↓

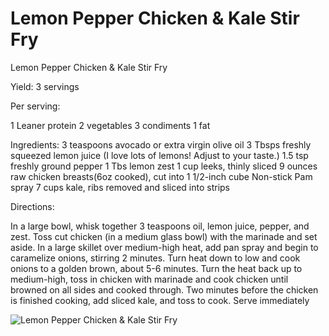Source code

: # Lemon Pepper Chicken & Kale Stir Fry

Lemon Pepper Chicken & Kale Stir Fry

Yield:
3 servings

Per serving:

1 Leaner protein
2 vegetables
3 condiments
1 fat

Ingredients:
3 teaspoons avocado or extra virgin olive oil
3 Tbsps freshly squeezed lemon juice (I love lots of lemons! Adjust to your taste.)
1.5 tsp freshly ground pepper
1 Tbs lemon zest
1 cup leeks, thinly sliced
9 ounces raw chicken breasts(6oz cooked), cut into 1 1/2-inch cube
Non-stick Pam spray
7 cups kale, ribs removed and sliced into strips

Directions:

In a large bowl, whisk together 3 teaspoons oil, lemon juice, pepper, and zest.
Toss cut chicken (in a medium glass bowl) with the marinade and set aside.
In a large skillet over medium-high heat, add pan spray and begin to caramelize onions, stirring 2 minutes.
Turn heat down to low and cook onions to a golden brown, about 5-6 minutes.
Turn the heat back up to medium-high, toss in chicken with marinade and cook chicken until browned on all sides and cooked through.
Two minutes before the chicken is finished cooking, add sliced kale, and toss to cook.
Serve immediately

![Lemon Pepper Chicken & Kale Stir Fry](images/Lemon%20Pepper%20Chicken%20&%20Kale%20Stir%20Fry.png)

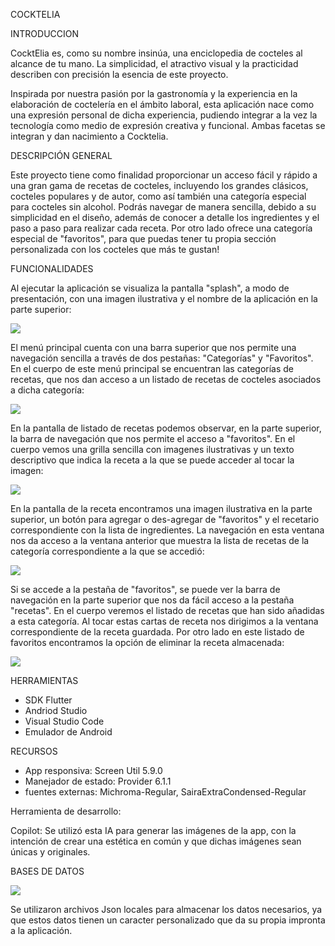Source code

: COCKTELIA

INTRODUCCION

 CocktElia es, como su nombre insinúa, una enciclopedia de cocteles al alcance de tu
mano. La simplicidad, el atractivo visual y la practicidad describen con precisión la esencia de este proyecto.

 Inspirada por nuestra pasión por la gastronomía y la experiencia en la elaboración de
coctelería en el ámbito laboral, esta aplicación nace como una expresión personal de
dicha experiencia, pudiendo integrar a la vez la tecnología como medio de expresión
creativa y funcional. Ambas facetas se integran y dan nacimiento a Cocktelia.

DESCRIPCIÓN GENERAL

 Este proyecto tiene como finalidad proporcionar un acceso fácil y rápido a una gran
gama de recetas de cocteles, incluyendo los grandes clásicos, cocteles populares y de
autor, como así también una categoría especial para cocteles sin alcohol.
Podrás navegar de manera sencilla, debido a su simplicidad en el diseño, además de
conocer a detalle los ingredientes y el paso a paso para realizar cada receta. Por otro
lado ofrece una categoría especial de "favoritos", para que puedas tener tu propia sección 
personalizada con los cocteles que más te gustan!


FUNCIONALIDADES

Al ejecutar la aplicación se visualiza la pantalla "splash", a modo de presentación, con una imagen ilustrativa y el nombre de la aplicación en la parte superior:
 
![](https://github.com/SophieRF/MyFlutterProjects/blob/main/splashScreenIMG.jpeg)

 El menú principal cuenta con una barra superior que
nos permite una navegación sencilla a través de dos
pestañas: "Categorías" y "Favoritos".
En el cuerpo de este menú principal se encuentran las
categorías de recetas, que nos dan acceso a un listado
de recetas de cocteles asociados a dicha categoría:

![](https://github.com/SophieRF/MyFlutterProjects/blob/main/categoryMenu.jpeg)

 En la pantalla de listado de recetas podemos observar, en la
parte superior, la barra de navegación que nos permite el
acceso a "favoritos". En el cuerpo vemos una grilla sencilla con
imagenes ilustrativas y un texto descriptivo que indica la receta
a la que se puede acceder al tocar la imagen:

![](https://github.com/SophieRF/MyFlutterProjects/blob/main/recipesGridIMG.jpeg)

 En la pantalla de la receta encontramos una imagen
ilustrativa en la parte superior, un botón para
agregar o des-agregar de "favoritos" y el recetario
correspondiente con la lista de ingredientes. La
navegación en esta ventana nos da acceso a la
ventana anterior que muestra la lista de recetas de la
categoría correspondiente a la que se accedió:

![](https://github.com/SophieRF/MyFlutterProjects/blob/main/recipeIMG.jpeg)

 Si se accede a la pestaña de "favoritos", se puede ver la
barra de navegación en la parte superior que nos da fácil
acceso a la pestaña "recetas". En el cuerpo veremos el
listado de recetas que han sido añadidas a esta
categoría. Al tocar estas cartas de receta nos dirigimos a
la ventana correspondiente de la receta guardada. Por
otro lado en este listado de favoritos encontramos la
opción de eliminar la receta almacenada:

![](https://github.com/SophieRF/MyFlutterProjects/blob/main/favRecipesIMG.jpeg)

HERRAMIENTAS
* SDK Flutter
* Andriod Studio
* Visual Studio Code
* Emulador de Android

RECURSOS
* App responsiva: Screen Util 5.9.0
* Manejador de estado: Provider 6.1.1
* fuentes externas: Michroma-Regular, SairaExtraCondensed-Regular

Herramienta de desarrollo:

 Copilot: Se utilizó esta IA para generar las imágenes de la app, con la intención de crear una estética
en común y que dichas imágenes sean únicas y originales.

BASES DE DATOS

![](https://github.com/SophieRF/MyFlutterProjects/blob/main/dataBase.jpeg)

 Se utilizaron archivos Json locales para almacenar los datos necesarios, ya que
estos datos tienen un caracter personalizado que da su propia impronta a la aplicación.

↑
↓

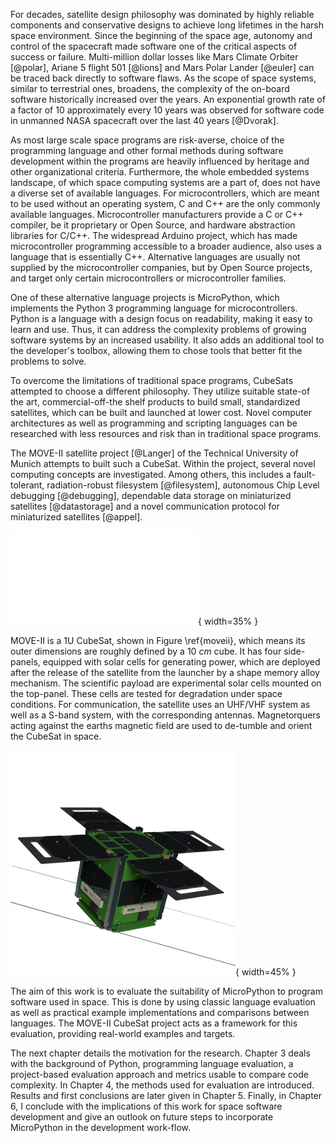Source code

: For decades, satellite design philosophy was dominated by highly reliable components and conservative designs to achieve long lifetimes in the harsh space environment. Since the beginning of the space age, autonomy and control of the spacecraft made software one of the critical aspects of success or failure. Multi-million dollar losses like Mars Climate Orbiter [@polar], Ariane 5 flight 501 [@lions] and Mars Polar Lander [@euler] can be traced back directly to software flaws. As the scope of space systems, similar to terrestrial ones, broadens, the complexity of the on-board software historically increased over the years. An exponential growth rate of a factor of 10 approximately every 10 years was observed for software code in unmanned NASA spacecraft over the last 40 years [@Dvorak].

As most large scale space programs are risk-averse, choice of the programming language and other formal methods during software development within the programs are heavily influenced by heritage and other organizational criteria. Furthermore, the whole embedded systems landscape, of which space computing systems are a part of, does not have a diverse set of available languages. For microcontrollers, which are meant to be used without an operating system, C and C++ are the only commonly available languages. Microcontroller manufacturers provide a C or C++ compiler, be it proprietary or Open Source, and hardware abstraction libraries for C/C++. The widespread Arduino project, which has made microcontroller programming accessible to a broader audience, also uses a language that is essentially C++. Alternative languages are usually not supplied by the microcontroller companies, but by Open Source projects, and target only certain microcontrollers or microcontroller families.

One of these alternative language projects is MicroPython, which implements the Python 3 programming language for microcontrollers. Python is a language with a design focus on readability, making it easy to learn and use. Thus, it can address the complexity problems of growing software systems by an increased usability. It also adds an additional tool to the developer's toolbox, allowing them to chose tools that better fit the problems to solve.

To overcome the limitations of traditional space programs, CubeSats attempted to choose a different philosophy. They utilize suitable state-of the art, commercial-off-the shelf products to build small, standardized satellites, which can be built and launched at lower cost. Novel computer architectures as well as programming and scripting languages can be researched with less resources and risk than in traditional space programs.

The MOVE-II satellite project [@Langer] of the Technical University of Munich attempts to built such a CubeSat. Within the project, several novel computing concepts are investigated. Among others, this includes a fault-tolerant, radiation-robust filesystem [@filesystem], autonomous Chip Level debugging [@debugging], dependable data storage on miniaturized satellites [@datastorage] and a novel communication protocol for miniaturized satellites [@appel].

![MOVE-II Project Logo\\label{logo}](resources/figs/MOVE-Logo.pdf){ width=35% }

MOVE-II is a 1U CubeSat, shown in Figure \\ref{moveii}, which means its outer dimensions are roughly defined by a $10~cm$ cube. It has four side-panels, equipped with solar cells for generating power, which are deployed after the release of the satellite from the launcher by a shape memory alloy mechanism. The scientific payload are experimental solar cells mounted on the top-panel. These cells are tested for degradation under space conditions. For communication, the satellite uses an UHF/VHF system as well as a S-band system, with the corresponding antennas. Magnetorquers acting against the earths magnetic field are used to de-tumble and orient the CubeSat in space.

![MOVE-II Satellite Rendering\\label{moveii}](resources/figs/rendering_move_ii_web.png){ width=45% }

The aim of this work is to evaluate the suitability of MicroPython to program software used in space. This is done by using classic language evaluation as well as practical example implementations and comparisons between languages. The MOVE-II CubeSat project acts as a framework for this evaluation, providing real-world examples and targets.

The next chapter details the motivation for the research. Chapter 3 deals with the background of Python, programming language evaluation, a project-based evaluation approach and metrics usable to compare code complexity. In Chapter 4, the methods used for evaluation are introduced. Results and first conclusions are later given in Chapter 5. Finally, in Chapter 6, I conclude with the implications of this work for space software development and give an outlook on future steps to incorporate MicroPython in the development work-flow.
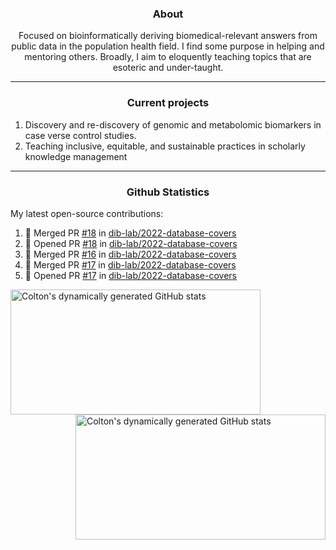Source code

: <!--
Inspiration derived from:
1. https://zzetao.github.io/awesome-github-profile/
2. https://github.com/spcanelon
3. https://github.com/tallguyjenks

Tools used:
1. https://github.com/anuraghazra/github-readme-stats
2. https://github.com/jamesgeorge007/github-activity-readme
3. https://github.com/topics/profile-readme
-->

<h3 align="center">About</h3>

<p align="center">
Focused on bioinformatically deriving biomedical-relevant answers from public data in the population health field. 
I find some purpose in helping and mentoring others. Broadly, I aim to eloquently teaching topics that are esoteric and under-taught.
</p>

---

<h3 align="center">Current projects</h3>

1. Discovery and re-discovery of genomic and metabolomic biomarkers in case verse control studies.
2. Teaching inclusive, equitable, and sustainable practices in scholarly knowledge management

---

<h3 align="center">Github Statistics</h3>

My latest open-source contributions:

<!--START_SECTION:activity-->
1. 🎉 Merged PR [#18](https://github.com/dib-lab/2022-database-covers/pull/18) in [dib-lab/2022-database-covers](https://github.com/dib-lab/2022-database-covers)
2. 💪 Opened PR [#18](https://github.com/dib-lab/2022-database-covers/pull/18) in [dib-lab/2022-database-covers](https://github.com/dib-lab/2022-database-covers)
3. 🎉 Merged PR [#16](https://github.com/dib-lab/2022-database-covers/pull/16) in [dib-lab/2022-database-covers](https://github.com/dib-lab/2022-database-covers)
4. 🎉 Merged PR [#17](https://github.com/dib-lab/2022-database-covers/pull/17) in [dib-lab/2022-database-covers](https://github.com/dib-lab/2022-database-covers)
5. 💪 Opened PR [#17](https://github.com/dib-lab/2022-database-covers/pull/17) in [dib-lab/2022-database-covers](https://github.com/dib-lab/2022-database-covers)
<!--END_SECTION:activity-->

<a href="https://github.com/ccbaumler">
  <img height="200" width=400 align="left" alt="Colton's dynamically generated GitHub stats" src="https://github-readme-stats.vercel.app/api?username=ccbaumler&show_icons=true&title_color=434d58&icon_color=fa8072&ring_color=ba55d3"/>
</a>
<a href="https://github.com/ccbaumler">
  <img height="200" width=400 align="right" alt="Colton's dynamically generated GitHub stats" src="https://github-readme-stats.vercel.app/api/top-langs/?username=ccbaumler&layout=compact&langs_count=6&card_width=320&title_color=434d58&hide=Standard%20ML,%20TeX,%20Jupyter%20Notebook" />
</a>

↑

| Exercise requirements |
Each line above from the one with "3 Tbsps freshly" up to and including the one with "Toss cut chicken" must be set down exactly, and no line outside that span may appear.

| Your solution |
3 Tbsps freshly squeezed lemon juice (I love lots of lemons! Adjust to your taste.)
1.5 tsp freshly ground pepper
1 Tbs lemon zest
1 cup leeks, thinly sliced
9 ounces raw chicken breasts(6oz cooked), cut into 1 1/2-inch cube
Non-stick Pam spray
7 cups kale, ribs removed and sliced into strips

Directions:

In a large bowl, whisk together 3 teaspoons oil, lemon juice, pepper, and zest.
Toss cut chicken (in a medium glass bowl) with the marinade and set aside.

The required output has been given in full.